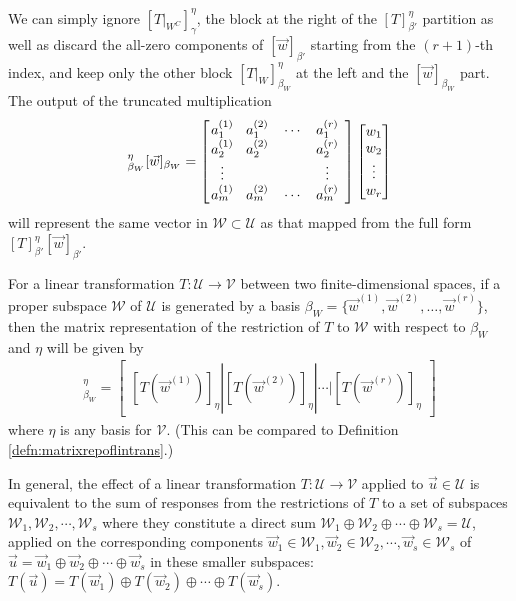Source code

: We can simply ignore $[T|_{W^C}]_\gamma^\eta$, the block at the right of the $[T]_{\beta'}^\eta$ partition as well as discard the all-zero components of $[\vec{w}]_{\beta'}$ starting from the $(r+1)$-th index, and keep only the other block $[T|_{W}]_{\beta_W}^\eta$ at the left and the $[\vec{w}]_{\beta_W}$ part. The output of the truncated multiplication
\begin{align}
[T|_{W}]_{\beta_W}^\eta [\vec{w}]_{\beta_W} = 
\left[\begin{array}{@{\,}wc{15pt}wc{15pt}wc{15pt}wc{15pt}}
a_1^{(1)} & a_1^{(2)} & \cdots & a_1^{(r)} \\
a_2^{(1)} & a_2^{(2)} & & a_2^{(r)} \\
\vdots & & & \vdots \\
a_m^{(1)} & a_m^{(2)} & \cdots & a_m^{(r)} 
\end{array}\right]
\begin{bmatrix}
w_1 \\
w_2 \\
\vdots \\
w_r \\
\end{bmatrix}
\end{align}
will represent the same vector in $\mathcal{W} \subset \mathcal{U}$ as that mapped from the full form $[T]_{\beta'}^\eta[\vec{w}]_{\beta'}$.
\begin{proper}
\label{proper:restrictmat}
For a linear transformation $T: \mathcal{U} \to \mathcal{V}$ between two finite-dimensional spaces, if a proper subspace $\mathcal{W}$ of $\mathcal{U}$ is generated by a basis $\mathcal{\beta}_W = \{\vec{w}^{(1)}, \vec{w}^{(2)}, \ldots, \vec{w}^{(r)}\}$, then the matrix representation of the restriction of $T$ to $\mathcal{W}$ with respect to $\mathcal{\beta}_W$ and $\mathcal{\eta}$ will be given by
\begin{align}
[T|_{W}]_{\beta_W}^\eta = \begin{bmatrix}
[T(\vec{w}^{(1)})]_\eta | [T(\vec{w}^{(2)})]_\eta | \cdots | [T(\vec{w}^{(r)})]_\eta
\end{bmatrix}    
\end{align}
where $\mathcal{\eta}$ is any basis for $\mathcal{V}$. (This can be compared to Definition \ref{defn:matrixrepoflintrans}.)
\end{proper}
In general, the effect of a linear transformation $T: \mathcal{U} \to \mathcal{V}$ applied to $\vec{u} \in \mathcal{U}$ is equivalent to the sum of responses from the restrictions of $T$ to a set of subspaces $\mathcal{W}_1, \mathcal{W}_2, \cdots, \mathcal{W}_s$ where they constitute a direct sum $\mathcal{W}_1 \oplus \mathcal{W}_2 \oplus \cdots \oplus \mathcal{W}_s = \mathcal{U}$, applied on the corresponding components $\vec{w}_1 \in \mathcal{W}_1, \vec{w}_2 \in \mathcal{W}_2, \cdots, \vec{w}_s \in \mathcal{W}_s$ of $\vec{u} = \vec{w}_1 \oplus \vec{w}_2 \oplus \cdots \oplus \vec{w}_s$ in these smaller subspaces: $T(\vec{u}) = T(\vec{w}_1) \oplus T(\vec{w}_2) \oplus \cdots \oplus T(\vec{w}_s)$.

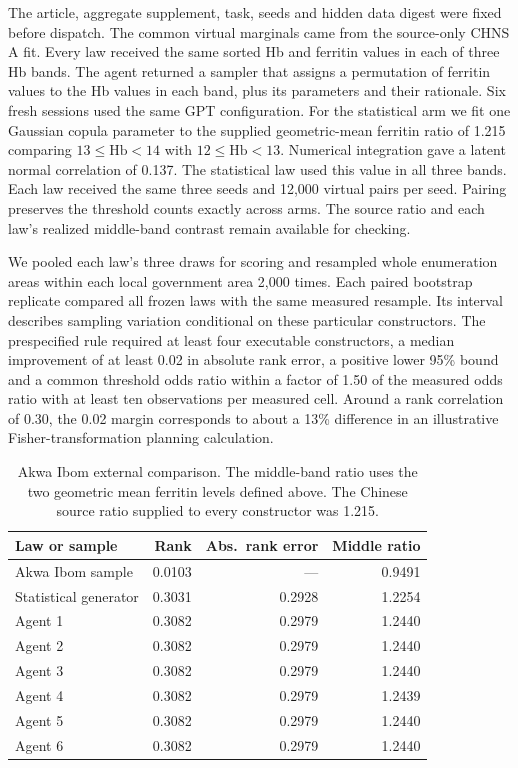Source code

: The article, aggregate supplement, task, seeds and hidden data digest were fixed before dispatch. The common virtual marginals came from the source-only CHNS A fit. Every law received the same sorted Hb and ferritin values in each of three Hb bands. The agent returned a sampler that assigns a permutation of ferritin values to the Hb values in each band, plus its parameters and their rationale. Six fresh sessions used the same GPT configuration. For the statistical arm we fit one Gaussian copula parameter to the supplied geometric-mean ferritin ratio of 1.215 comparing $13\leq\mathrm{Hb}<14$ with $12\leq\mathrm{Hb}<13$. Numerical integration gave a latent normal correlation of 0.137. The statistical law used this value in all three bands. Each law received the same three seeds and 12,000 virtual pairs per seed. Pairing preserves the threshold counts exactly across arms. The source ratio and each law's realized middle-band contrast remain available for checking.

We pooled each law's three draws for scoring and resampled whole enumeration areas within each local government area 2,000 times. Each paired bootstrap replicate compared all frozen laws with the same measured resample. Its interval describes sampling variation conditional on these particular constructors. The prespecified rule required at least four executable constructors, a median improvement of at least 0.02 in absolute rank error, a positive lower 95\% bound and a common threshold odds ratio within a factor of 1.50 of the measured odds ratio with at least ten observations per measured cell. Around a rank correlation of 0.30, the 0.02 margin corresponds to about a 13\% difference in an illustrative Fisher-transformation planning calculation.

\begin{table}[t]
\caption{Akwa Ibom external comparison. The middle-band ratio uses the two geometric mean ferritin levels defined above. The Chinese source ratio supplied to every constructor was 1.215.}
\label{tab:akwa}
\centering\small
\begin{tabular}{@{}lrrr@{}}
\toprule
Law or sample & Rank & Abs.\ rank error & Middle ratio\\
\midrule
Akwa Ibom sample & 0.0103 & --- & 0.9491\\
Statistical generator & 0.3031 & 0.2928 & 1.2254\\
Agent 1 & 0.3082 & 0.2979 & 1.2440\\
Agent 2 & 0.3082 & 0.2979 & 1.2440\\
Agent 3 & 0.3082 & 0.2979 & 1.2440\\
Agent 4 & 0.3082 & 0.2979 & 1.2439\\
Agent 5 & 0.3082 & 0.2979 & 1.2440\\
Agent 6 & 0.3082 & 0.2979 & 1.2440\\
\bottomrule
\end{tabular}
\end{table}

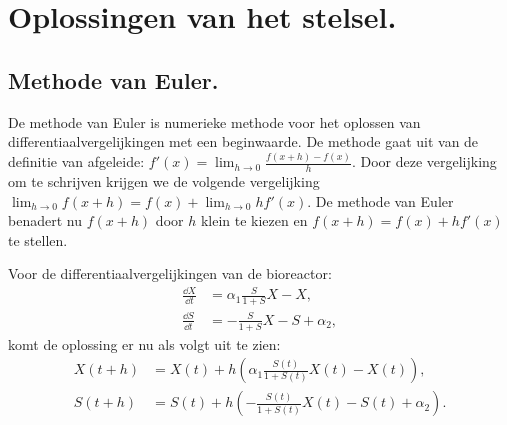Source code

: 
\chapter{Oplossingen van het stelsel.}
\label{Oplossingen van het stelsel}

\section{Methode van Euler.}
De methode van Euler is numerieke methode voor het oplossen van differentiaalvergelijkingen met een beginwaarde. De methode gaat uit van de definitie van afgeleide: $f'(x) = \lim_{h\to0}\frac{f(x+h)-f(x)}{h}$. Door deze vergelijking om te schrijven krijgen we de volgende vergelijking $\lim_{h\to0}f(x+h) = f(x) + \lim_{h\to0}hf'(x)$. De methode van Euler benadert nu $f(x+h)$ door $h$ klein te kiezen en $f(x+h) = f(x) + hf'(x)$ te stellen.

Voor de differentiaalvergelijkingen van de bioreactor:
\begin{align*}
	\frac{\dd X}{\dd t} &= \alpha_1 \frac{S}{1 + S} X - X,\\
	\frac{\dd S}{\dd t} &= - \frac{S}{1 + S}X - S + \alpha_2,
\end{align*}
komt de oplossing er nu als volgt uit te zien:
\begin{align*}
	X(t+h) &= X(t) + h \left( \alpha_1 \frac{S(t)}{1 + S(t)} X(t) - X(t) \right),\\
	S(t+h) &= S(t) + h \left(- \frac{S(t)}{1 + S(t)}X(t) - S(t) + \alpha_2 \right).
\end{align*}

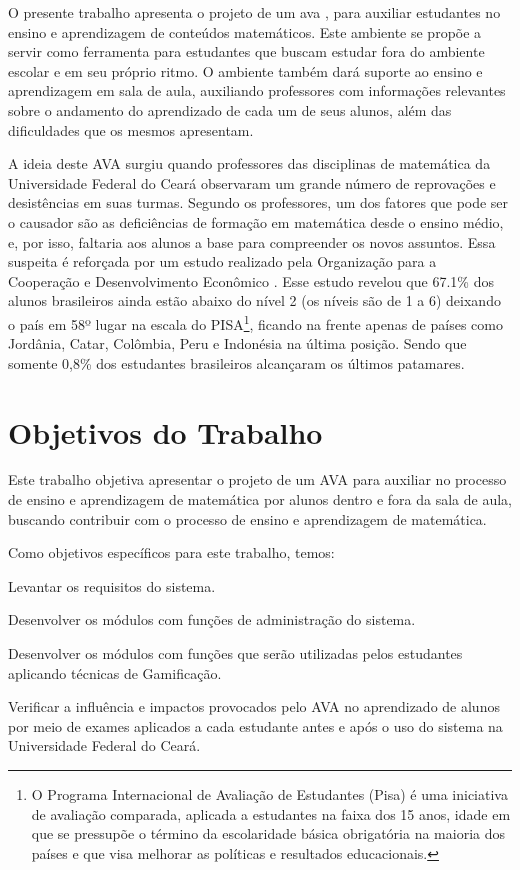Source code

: O presente trabalho apresenta o projeto de um \gls{ava} \cite{valentini2010aprendizagem}, para auxiliar 
estudantes no ensino e aprendizagem de conteúdos matemáticos. Este ambiente se propõe a servir como ferramenta para estudantes que buscam 
estudar fora do ambiente escolar e em seu próprio ritmo. O ambiente também dará suporte ao ensino e aprendizagem em sala de aula, 
auxiliando professores com informações relevantes sobre o andamento do aprendizado de cada um de seus alunos, além das dificuldades que os 
mesmos apresentam.

A ideia deste AVA surgiu quando professores das disciplinas de matemática da Universidade Federal do Cear\'a observaram um grande número de 
reprovações e desistências em suas turmas. Segundo os professores, um dos fatores que pode ser o causador são as deficiências de formação em 
matemática desde o ensino médio, e, por isso, faltaria aos alunos a base para compreender os novos assuntos. Essa suspeita é reforçada por 
um estudo realizado pela Organização para a Cooperação e Desenvolvimento Econômico \cite{pisainfocus2016}. Esse estudo revelou que 67.1\% 
dos alunos brasileiros ainda estão abaixo do nível 2 (os níveis são de 1 a 6) deixando o país em 58º lugar na escala do PISA\footnote{O 
Programa Internacional de Avaliação de Estudantes (Pisa) é uma iniciativa de avaliação comparada, aplicada a estudantes na faixa dos 15 
anos, idade em que se pressupõe o término da escolaridade básica obrigatória na maioria dos países e que visa melhorar as políticas e 
resultados educacionais.}, ficando na frente apenas de países como Jordânia, Catar, Colômbia, Peru e Indonésia na \'ultima posi\c{c}\~ao. 
Sendo 
que somente 0,8\% dos estudantes brasileiros alcançaram os últimos patamares.

\section{Objetivos do Trabalho}

Este trabalho objetiva apresentar o projeto de um AVA para auxiliar no processo de ensino e aprendizagem de matemática por alunos dentro e 
fora da sala de aula, buscando contribuir com o processo de ensino e aprendizagem de matem\'atica. 

Como objetivos específicos para este trabalho, temos: 
\begin{alineas}
  \item Levantar os requisitos do sistema.
  \item Desenvolver os módulos com funções de administração do sistema.
  \item Desenvolver os módulos com funções que serão utilizadas pelos estudantes aplicando técnicas de Gamificação.
  \item Verificar a influência e impactos provocados pelo AVA no aprendizado de alunos por meio de exames aplicados a 
cada estudante antes e após o uso do sistema na Universidade Federal do Ceará.
\end{alineas}


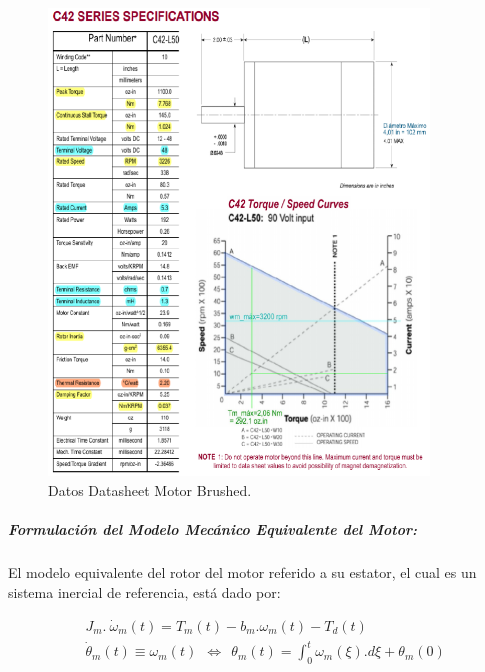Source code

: \documentclass{article}
\begin{document}
\begin{sloppypar}
\begin{figure}[H]
    \centering
    \includegraphics[width=0.9\textwidth]{Datos Datasheet Motor Brushed}
    \caption{Datos Datasheet Motor Brushed.}
    \label{fig:Datos Datasheet Motor Brushed}
\end{figure}




\subparagraph{Formulación del Modelo Mecánico Equivalente del Motor:}
\label{sec:Formulación del Modelo Mecánico Equivalente del Motor:}
\hfill

\hfill

El modelo equivalente del rotor del motor referido a su estator, el cual es un sistema inercial de referencia, está dado por:

\begin{subequations} \label{eq:J_m y theta_m}
    \begin{align}
        & \label{eq:J_m}   J_m.\ {\dot{\omega}}_m\left(t\right)=T_m\left(t\right)-b_m.\omega_m(t)-T_d(t)
        \\
        & \label{eq:theta_m}   {\dot{\theta}}_m\left(t\right)\equiv\omega_m\left(t\right)\ \ \Leftrightarrow{\ \ \theta}_m\left(t\right)=\int_{0}^{t}{\omega_m\left(\xi\right).d\xi}+\theta_m\left(0\right)
    \end{align}
\end{subequations}


\end{sloppypar}
\end{document}
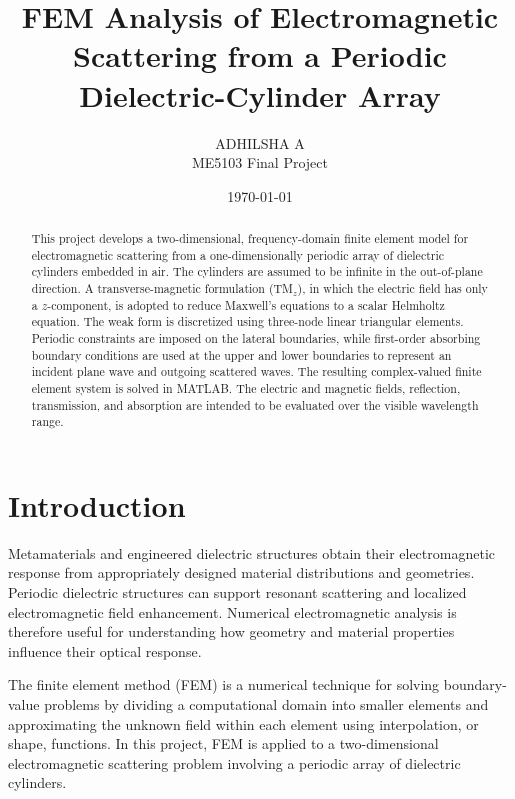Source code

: \documentclass{article}
\title{\textbf{FEM Analysis of Electromagnetic Scattering
from a Periodic Dielectric-Cylinder Array}}
\author{ADHILSHA A \\ ME5103 Final Project}
\date{\today}
\begin{document}
\maketitle

\begin{abstract}
This project develops a two-dimensional, frequency-domain finite element
model for electromagnetic scattering from a one-dimensionally periodic array
of dielectric cylinders embedded in air. The cylinders are assumed to be
infinite in the out-of-plane direction. A transverse-magnetic formulation
(TM$_z$), in which the electric field has only a $z$-component, is adopted
to reduce Maxwell's equations to a scalar Helmholtz equation. The weak form
is discretized using three-node linear triangular elements. Periodic
constraints are imposed on the lateral boundaries, while first-order
absorbing boundary conditions are used at the upper and lower boundaries
to represent an incident plane wave and outgoing scattered waves. The
resulting complex-valued finite element system is solved in MATLAB. The
electric and magnetic fields, reflection, transmission, and absorption are
intended to be evaluated over the visible wavelength range.

\end{abstract}

\tableofcontents
\listoffigures
\listoftables

\chapter{Introduction}

Metamaterials and engineered dielectric structures obtain their
electromagnetic response from appropriately designed material distributions
and geometries. Periodic dielectric structures can support resonant
scattering and localized electromagnetic field enhancement. Numerical
electromagnetic analysis is therefore useful for understanding how geometry
and material properties influence their optical response.

The finite element method (FEM) is a numerical technique for solving
boundary-value problems by dividing a computational domain into smaller
elements and approximating the unknown field within each element using
interpolation, or shape, functions. In this project, FEM is applied to a
two-dimensional electromagnetic scattering problem involving a periodic
array of dielectric cylinders.
\end{document}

**YOUR TASK**
Copy whichever lines in the listing above hold "auxiliar".

**TASK ANSWER**
: O presente trabalho apresenta o projeto de um \gls{ava} \cite{valentini2010aprendizagem}, para auxiliar 
Este trabalho objetiva apresentar o projeto de um AVA para auxiliar no processo de ensino e aprendizagem de matemática por alunos dentro e 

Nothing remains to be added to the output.